[Collected data]
● ● ● ●
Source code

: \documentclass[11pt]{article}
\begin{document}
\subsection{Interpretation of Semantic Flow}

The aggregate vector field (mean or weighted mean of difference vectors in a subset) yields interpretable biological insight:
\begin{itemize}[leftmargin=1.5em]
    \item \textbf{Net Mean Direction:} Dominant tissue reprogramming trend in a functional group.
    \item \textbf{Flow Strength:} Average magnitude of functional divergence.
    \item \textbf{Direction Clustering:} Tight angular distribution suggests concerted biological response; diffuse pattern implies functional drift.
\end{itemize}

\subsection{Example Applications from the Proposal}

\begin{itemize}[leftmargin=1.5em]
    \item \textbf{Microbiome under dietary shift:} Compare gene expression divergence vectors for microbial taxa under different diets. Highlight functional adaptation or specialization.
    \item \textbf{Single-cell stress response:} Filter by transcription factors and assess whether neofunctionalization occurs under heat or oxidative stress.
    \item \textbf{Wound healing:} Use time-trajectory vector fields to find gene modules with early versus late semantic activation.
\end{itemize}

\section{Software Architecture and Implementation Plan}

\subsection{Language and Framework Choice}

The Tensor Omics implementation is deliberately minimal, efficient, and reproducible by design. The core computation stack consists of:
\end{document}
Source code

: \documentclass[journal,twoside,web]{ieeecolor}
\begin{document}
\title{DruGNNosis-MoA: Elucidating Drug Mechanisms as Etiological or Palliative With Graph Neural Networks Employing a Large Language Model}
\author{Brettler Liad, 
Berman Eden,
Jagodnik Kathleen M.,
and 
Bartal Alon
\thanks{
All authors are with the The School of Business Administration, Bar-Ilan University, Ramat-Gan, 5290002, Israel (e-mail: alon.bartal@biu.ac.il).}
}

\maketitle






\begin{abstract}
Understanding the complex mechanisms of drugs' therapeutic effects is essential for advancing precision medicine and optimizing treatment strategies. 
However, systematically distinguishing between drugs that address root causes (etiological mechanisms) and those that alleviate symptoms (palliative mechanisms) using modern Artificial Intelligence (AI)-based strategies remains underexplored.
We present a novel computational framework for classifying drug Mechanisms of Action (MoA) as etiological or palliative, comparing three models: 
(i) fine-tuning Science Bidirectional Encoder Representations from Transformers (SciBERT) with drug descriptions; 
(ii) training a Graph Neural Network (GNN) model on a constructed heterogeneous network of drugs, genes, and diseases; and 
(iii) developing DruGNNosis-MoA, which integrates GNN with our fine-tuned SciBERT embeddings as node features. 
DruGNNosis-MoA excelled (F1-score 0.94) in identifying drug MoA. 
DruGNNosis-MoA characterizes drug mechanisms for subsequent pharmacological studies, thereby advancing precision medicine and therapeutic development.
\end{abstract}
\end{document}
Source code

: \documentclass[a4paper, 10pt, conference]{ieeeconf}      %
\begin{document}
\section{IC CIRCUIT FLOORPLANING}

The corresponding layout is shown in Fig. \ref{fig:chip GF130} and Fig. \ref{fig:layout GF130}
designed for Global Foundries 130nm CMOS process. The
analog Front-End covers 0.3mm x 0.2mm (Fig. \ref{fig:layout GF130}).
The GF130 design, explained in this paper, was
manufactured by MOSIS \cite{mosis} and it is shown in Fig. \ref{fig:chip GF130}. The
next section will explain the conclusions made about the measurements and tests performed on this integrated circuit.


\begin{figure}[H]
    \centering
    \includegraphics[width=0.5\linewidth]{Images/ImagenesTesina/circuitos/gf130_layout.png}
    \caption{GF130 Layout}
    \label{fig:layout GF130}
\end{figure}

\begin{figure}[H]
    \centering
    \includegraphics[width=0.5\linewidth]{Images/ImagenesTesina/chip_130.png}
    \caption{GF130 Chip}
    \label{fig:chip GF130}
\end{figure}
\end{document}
● ● ● ●
How many lines of the entries contain the word "vectors"? Only the number is wanted.

Completed task
2